The R10,5-billion promised to SAA in the finance minister's medium-term budget speech will only be granted in January which means the government needs bridging capital from the banks. Courtesy of #DStv403
JOHANNESBURG - SAA workers will have to wait a little while longer for their voluntary severance packages.
The R10,5 billion promised to SAA in the finance minister's medium-term budget speech will only be granted in January, meaning the government needs bridging capital from the banks.
The Department of Public Enterprises has come out defending the billions granted to embattled SAA during the medium-term budget statement.
Public Enterprises Director-General Kgathatso Tlhakudi said, "South Africans deserve to be told the full story. There are people that are employed at the airline. There's a business that has been developed over many years. This is very strong brand. Very strong infrastructure. Very strong partnership. It's a good business that was badly run."

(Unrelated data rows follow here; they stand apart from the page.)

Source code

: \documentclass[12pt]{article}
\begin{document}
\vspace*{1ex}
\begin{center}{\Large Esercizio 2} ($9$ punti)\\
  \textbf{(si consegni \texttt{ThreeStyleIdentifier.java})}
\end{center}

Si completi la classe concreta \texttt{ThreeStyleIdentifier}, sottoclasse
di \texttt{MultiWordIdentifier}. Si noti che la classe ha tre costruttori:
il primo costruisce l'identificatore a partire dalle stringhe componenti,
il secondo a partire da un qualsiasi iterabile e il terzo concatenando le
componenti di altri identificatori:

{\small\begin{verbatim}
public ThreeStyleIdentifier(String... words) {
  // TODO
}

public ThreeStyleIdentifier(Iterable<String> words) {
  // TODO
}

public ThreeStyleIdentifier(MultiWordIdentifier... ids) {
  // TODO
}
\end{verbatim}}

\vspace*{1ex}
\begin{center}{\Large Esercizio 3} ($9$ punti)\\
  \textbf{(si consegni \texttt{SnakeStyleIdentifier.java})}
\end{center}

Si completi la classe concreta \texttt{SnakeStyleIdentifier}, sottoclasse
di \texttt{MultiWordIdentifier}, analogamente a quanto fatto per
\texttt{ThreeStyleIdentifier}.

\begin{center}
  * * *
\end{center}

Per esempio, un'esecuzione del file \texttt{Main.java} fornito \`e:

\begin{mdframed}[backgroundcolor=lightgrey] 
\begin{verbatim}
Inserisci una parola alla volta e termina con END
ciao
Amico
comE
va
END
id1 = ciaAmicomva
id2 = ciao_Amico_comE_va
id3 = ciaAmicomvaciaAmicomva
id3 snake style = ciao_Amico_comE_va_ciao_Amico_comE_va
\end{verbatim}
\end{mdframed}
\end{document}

The department is optimistic the new restructured airline will take to the skies in the next few months.
Tlhakudi said, "our minister has spoken about January next year, aiming to get SAA branding up in the air again. In the interim, we have planned for Mango to fly on behalf of SAA."
"You are correct there is still a lot of uncertainty around how the pandemic is going to pan out, but we really believe that we have a plan that is flexible enough to deal with the pandemic or not."
A new board and CEO will be appointed soon.
For now, the Department of Public Enterprises is in sensitive talks with the banks, to provide funding for the business rescue practitioners to at least execute part of the plan, prioritising the workers.
It is unclear when the airline will be taken out the care of the business rescue practitioners.